Attorney Jason Tenenbaum regularly practices in all of these venues. His office at 326 Walt Whitman Road, Suite C, Huntington Station, NY 11746, is centrally located on Long Island, providing convenient access to courts and offices throughout Nassau County, Suffolk County, and New York City. Whether you need representation in a no-fault arbitration, a personal injury trial, an employment discrimination hearing, or an appeal to the Appellate Division, the Law Office of Jason Tenenbaum, P.C. brings $24+ years of real courtroom experience to your case. If you have questions about the legal issues discussed in this article, call (516) 750-0595 for a free, no-obligation consultation.

New York's substantive law also presents distinct challenges. In motor vehicle cases, the no-fault system under Insurance Law Article 51 provides first-party benefits regardless of fault, but limits the right to sue for non-economic damages unless the plaintiff establishes a "serious injury" under one of nine statutory categories. This threshold — codified at Insurance Law Section 5102(d) — requires medical evidence showing more than a minor or subjective injury, and courts have developed detailed standards for each category. Fractures must be documented through imaging studies. Claims of permanent consequential limitation or significant limitation of use require quantified range-of-motion testing with comparison to norms. The 90/180-day category demands proof that the plaintiff was unable to perform substantially all of their usual daily activities for at least 90 of the 180 days following the accident.

In employment discrimination cases, the legal standards vary depending on whether the claim arises under state or local law.

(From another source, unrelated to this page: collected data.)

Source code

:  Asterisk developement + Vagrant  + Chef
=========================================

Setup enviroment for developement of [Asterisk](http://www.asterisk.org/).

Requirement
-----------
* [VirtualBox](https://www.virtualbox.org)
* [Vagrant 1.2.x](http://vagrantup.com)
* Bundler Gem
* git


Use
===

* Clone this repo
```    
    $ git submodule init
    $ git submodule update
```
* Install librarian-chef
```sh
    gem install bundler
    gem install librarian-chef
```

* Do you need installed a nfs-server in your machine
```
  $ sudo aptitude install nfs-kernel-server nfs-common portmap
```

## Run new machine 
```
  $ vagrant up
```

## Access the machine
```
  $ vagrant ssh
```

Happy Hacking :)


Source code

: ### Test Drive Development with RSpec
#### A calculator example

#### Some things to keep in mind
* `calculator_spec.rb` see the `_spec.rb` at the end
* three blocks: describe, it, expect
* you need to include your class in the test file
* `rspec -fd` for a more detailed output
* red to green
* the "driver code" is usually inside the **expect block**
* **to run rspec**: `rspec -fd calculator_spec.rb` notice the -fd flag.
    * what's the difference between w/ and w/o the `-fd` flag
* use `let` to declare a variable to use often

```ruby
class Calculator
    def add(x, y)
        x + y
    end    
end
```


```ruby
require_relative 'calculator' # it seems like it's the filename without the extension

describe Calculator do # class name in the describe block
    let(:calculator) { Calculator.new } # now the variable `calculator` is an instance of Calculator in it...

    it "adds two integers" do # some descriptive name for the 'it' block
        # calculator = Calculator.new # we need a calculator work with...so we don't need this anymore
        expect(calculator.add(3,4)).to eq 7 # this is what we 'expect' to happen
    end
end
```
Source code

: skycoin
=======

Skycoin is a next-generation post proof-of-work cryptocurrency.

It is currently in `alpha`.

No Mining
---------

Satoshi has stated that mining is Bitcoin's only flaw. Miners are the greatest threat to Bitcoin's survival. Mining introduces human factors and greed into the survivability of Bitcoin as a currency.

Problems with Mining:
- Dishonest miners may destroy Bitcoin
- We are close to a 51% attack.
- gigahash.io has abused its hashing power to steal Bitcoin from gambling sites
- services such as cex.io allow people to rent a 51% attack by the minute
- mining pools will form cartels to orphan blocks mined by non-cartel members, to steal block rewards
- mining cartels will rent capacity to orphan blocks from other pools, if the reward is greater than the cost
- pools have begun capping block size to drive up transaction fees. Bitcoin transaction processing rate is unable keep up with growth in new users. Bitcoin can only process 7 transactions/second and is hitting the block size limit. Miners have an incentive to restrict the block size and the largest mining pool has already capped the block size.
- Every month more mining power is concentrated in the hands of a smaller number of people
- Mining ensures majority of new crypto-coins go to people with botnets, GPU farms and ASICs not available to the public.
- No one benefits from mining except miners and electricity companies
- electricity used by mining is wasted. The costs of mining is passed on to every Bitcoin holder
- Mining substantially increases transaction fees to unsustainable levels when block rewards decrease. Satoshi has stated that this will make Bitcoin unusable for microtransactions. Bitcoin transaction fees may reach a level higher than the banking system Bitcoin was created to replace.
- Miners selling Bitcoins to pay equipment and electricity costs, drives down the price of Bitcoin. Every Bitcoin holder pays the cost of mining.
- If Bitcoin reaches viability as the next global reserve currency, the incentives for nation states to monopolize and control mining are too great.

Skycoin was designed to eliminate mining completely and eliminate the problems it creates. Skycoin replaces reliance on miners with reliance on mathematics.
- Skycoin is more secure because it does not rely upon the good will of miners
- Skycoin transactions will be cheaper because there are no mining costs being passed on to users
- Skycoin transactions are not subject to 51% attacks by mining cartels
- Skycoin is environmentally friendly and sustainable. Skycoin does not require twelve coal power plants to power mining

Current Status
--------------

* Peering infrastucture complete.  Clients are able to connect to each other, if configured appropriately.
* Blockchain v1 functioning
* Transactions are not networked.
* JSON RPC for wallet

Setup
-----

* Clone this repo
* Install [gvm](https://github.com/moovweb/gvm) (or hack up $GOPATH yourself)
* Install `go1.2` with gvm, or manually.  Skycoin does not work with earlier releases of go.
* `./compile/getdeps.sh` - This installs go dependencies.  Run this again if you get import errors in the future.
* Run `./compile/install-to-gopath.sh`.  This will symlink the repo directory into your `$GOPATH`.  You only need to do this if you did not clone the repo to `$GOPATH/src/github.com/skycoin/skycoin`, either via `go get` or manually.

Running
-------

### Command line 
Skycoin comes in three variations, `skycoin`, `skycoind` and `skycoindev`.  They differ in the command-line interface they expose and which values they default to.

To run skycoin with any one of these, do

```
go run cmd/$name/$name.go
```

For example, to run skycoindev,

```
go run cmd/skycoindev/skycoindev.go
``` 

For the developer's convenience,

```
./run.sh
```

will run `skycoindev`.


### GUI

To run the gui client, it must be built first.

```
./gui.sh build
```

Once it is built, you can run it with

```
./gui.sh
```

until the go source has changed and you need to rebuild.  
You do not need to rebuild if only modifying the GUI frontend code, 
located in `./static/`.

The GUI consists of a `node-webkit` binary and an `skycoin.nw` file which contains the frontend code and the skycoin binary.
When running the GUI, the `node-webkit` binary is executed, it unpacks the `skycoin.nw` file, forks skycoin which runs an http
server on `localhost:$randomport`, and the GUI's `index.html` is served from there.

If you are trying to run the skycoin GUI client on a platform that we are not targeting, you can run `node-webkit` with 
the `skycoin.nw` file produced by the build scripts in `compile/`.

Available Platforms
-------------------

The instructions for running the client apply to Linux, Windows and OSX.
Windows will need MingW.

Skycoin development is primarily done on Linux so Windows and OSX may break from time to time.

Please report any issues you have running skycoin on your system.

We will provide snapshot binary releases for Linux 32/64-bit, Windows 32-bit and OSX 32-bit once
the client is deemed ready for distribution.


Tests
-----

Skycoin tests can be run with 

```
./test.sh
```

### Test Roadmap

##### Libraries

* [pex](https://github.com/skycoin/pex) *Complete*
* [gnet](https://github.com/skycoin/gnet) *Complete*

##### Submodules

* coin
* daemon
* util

The New York State Human Rights Law employs a burden-shifting framework: the plaintiff must first establish a prima facie case by showing membership in a protected class, qualification for the position, an adverse employment action, and circumstances giving rise to an inference of discrimination. The burden then shifts to the employer to articulate a legitimate, non-discriminatory reason for its decision. If the employer meets this burden, the plaintiff must demonstrate that the stated reason is pretextual. The New York City Human Rights Law, by contrast, applies a broader standard, asking whether the plaintiff was treated less well than other employees because of a protected characteristic.